# 1500 acres Hancock County



## Rack Master (Feb 23, 2015)

Looking for 0 members. We are now full
We have 1500ac trophy managed. It has power, water, camper hookup, deer, turkey, ducks, some hogs, fishing in the river. Club food plots for all members to hunt. 
*The club has (5) 1200lb protein gravity feeders maintained by club officers.* We are a family oriented club with a total of 24 members on our club. We use a pin board for hunting location. Each paid member is allowed one private area and can hunt other areas as long as they don't encroach others private area. Dues are: $1000.00
Dues include: 
    1. Camper hookup/power/water
    2. Community food plots/seed/ fertilized with 
        chicken litter 
    3. One private area 200yrd radius and hunt other spots
    4. Hunting shack with club map/ cooking and lounging
    5. Club Feeders filled and maintained by club officers 
 For more info call: 
Tim 770-503-5829 no calls after 9pm


----------



## Rack Master (Mar 1, 2015)

Going down this Saturday. If you want to see this awesome club!


----------



## mondich79 (Mar 1, 2015)

What is camping situation? I don't have a camper.......


----------



## Rack Master (Mar 6, 2015)

anyone interested Contact: Tim 770-503-5829


----------



## Rack Master (Mar 6, 2015)

btt


----------



## lineman28 (Mar 7, 2015)

Where abouts in Hancock is the club located ?   Also what else is on the property deer turkey hogs?


----------



## yellowhammer73 (Mar 8, 2015)

lineman28 said:


> Where abouts in Hancock is the club located ?   Also what else is on the property deer turkey hogs?

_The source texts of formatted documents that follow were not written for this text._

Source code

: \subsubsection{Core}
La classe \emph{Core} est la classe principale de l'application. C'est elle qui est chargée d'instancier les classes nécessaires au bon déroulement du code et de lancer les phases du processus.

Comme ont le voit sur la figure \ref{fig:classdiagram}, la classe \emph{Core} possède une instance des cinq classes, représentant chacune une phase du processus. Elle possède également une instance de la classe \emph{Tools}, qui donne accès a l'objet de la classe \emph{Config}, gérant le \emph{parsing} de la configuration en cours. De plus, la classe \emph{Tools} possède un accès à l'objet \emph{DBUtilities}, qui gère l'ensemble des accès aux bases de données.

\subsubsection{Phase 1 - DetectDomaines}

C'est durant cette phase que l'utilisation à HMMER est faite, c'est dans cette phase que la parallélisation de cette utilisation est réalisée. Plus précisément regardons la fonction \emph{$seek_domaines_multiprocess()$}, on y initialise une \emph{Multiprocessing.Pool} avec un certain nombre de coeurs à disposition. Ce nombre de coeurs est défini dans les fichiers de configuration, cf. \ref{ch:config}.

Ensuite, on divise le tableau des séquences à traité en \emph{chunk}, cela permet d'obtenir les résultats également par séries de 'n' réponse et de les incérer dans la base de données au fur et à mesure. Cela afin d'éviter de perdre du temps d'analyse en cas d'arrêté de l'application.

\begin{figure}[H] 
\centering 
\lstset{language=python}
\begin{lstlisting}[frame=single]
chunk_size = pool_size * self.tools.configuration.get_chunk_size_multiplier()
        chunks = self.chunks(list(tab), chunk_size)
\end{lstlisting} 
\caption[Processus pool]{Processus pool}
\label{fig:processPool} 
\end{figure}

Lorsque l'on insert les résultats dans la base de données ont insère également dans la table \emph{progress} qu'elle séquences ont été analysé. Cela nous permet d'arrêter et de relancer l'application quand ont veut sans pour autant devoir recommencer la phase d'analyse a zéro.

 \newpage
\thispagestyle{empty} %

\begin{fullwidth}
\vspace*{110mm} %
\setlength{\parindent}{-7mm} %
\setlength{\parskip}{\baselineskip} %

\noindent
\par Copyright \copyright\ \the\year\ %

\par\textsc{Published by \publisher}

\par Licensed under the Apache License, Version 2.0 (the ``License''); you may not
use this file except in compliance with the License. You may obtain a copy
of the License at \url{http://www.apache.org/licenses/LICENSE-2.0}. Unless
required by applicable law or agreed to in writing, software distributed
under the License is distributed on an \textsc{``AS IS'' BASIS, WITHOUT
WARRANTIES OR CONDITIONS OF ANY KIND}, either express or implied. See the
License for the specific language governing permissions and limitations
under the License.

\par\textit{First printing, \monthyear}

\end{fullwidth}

I've hunted this club the past 2 years. My wife and I have seen a ton of bucks! The wife had 9 different branched antlered bucks come by her this year. She also had several spike/fork horns come by as well. I saw my share of bucks also.
The land has plenty of deer, a strong turkey population, and an a hog here and there. A few bear travel through in the spring and summer.
The land boarders the river and has one big creek that runs through the middle of the property. And several smaller creeks.
Very diverse lay out. Mature pines, thick planted pines, hardwood bottoms, new select cut, and open food plot areas. Plenty of huge white oak trees. 
It has a great road system that can be traveled with a 2-wheeled truck. The roads use to be maintained by dnr. Most of the property is the old wma. 
If your a small game hunter plenty of rabbit and fox squirrel. Coon are in good numbers as well.
Camp is awesome! Very secure. I've left my golf cart and 4wheeler down there since I got in the club and feel safe with it there.
Some of the BEST guys I'VE  ever hunted with. The first year we got in I knew NOBODY there. All the guys treated my wife and me like they had known us our whole life. 
All of these men are willing to help you in any way. Clear and area for food plot or hang a stand. Just great guys.
They do allow a little drinking just NO drunkenness. PERIOD! I had no problem taking the wife or my 14 year old daughter.
AWESOME PLACE!!! AND AWESOME PEOPLE!!!!!!!!!!!!!!!!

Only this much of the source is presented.